▸ **TASK DESCRIPTION**: Starting with the line that contains "- Debounce and throttle functions" and stopping after the line that contains "<p>2. Kadysiewski, S.", copy the entries below exactly. Include nothing else.

(Extracted records)
*****
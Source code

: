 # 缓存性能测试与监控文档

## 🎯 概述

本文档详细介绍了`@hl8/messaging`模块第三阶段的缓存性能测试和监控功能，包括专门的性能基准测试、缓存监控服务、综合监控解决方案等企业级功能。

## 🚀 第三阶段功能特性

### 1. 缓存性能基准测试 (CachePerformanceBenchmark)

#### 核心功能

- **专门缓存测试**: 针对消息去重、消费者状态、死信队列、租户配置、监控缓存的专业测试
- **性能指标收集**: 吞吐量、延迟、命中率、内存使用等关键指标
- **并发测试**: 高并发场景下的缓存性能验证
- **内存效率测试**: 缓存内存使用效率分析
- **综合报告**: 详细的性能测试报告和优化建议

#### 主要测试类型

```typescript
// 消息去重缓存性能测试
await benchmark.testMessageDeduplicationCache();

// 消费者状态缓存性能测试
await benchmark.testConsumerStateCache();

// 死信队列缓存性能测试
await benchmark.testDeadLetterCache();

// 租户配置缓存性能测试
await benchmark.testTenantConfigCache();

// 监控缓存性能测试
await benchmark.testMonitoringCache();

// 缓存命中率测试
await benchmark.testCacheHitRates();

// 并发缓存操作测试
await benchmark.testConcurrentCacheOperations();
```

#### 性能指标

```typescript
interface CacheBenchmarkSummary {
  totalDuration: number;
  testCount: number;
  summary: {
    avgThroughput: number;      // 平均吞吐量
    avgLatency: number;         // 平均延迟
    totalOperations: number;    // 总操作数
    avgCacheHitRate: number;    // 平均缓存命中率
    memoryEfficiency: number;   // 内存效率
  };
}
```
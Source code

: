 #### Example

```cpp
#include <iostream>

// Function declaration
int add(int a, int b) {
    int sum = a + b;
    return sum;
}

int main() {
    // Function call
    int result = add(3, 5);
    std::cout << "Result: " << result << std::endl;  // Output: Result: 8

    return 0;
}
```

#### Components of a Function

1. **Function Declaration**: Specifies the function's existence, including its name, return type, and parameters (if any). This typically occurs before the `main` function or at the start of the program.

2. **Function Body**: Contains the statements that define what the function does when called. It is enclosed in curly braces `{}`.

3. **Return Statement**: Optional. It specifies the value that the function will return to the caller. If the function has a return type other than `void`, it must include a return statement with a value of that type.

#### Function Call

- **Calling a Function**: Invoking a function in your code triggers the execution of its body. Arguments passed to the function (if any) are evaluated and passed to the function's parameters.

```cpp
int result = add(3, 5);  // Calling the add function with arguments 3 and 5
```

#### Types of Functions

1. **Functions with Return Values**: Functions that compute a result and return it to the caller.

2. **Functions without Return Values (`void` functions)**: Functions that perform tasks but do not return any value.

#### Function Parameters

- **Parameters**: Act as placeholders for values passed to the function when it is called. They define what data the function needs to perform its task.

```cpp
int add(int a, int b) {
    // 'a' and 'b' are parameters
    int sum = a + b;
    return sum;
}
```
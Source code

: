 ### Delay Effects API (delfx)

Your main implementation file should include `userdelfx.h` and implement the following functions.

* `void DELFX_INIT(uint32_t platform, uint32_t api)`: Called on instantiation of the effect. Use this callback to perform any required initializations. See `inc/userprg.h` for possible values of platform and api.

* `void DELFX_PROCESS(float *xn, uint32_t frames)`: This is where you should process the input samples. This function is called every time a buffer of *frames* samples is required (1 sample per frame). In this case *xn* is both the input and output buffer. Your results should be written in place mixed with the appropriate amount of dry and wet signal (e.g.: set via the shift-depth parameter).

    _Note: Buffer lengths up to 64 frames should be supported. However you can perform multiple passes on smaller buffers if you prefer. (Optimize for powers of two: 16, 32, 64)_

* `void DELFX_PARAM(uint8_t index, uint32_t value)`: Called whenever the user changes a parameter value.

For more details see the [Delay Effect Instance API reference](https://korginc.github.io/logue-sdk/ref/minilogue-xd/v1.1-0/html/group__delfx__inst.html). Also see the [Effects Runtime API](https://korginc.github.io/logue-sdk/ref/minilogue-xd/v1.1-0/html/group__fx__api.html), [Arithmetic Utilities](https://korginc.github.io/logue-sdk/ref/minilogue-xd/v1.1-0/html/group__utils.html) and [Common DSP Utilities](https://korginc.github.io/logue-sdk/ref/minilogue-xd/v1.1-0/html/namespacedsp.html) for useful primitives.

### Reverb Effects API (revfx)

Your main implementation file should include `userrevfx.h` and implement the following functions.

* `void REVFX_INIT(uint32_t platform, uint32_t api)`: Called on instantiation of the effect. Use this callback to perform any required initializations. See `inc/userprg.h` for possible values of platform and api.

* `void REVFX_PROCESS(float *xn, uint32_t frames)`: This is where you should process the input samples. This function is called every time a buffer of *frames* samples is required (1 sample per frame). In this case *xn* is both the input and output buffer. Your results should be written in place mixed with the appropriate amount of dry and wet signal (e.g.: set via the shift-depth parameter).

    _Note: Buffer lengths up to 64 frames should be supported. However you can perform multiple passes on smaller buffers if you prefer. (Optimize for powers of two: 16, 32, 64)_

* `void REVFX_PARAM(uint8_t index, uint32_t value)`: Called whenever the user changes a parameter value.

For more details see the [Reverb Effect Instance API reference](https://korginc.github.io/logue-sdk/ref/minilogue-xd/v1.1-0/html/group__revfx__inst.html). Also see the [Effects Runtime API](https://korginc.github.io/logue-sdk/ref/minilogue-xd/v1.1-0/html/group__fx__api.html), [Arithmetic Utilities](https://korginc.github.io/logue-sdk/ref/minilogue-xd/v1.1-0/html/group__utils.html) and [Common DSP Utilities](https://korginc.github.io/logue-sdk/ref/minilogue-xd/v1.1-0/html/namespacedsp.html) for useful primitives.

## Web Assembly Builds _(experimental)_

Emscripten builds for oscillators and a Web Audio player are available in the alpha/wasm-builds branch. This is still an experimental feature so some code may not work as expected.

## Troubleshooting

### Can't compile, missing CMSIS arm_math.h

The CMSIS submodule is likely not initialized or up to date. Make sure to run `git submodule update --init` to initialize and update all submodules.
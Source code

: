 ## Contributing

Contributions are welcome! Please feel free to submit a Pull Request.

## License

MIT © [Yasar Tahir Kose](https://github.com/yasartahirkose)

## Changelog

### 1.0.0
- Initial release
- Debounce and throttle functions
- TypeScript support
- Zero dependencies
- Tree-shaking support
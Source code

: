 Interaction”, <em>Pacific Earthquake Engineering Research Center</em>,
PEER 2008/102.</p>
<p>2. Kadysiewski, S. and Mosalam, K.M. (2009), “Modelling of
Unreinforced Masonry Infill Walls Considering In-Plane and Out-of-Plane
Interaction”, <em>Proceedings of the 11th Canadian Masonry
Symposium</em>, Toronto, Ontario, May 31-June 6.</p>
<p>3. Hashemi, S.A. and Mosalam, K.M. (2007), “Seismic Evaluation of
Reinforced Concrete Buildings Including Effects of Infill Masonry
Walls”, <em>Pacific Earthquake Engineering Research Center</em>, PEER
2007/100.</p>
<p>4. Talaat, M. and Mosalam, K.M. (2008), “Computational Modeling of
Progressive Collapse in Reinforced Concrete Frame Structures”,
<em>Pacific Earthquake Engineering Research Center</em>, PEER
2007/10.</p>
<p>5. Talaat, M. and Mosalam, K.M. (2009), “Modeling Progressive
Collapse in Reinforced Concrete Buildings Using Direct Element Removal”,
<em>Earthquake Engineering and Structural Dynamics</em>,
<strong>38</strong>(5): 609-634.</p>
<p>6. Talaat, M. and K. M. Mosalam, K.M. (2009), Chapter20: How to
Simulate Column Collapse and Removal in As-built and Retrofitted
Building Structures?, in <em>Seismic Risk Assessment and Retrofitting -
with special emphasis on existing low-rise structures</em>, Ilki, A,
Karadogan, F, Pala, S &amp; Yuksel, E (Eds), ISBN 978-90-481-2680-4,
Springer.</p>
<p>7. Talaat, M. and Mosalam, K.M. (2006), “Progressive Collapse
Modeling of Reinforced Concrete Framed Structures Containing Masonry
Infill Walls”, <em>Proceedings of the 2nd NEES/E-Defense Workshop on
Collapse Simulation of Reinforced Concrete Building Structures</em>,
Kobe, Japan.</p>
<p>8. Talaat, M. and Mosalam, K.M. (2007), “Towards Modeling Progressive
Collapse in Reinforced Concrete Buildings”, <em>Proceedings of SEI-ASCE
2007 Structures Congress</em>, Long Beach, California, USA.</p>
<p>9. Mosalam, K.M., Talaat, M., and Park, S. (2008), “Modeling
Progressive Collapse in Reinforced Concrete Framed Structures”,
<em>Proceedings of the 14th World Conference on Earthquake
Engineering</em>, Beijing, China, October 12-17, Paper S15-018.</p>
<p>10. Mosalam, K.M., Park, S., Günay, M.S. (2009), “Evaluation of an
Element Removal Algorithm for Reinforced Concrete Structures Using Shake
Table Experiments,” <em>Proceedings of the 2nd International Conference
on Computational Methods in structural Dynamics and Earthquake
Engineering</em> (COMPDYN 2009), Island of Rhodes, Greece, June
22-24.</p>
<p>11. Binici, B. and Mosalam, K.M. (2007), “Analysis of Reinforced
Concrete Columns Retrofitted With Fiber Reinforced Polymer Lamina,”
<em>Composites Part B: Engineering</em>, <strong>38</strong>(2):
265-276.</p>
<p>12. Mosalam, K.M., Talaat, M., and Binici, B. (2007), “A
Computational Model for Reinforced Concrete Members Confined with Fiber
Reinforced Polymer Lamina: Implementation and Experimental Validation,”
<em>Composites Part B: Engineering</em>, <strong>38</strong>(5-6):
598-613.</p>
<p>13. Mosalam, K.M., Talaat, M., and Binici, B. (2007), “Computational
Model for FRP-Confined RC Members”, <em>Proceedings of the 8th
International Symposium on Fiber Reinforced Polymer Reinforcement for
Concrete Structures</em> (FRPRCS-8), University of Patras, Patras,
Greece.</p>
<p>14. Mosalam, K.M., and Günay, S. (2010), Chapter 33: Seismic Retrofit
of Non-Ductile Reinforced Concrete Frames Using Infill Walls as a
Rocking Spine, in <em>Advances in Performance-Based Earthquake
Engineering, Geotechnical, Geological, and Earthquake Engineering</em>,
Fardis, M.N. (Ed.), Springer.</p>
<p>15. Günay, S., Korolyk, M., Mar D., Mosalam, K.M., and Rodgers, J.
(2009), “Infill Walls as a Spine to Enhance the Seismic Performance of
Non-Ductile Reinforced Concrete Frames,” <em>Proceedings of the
*****
▸ **TASK RESPONSE**:
- Debounce and throttle functions
- TypeScript support
- Zero dependencies
- Tree-shaking support
Source code

: Interaction”, <em>Pacific Earthquake Engineering Research Center</em>,
PEER 2008/102.</p>
<p>2. Kadysiewski, S. and Mosalam, K.M. (2009), “Modelling of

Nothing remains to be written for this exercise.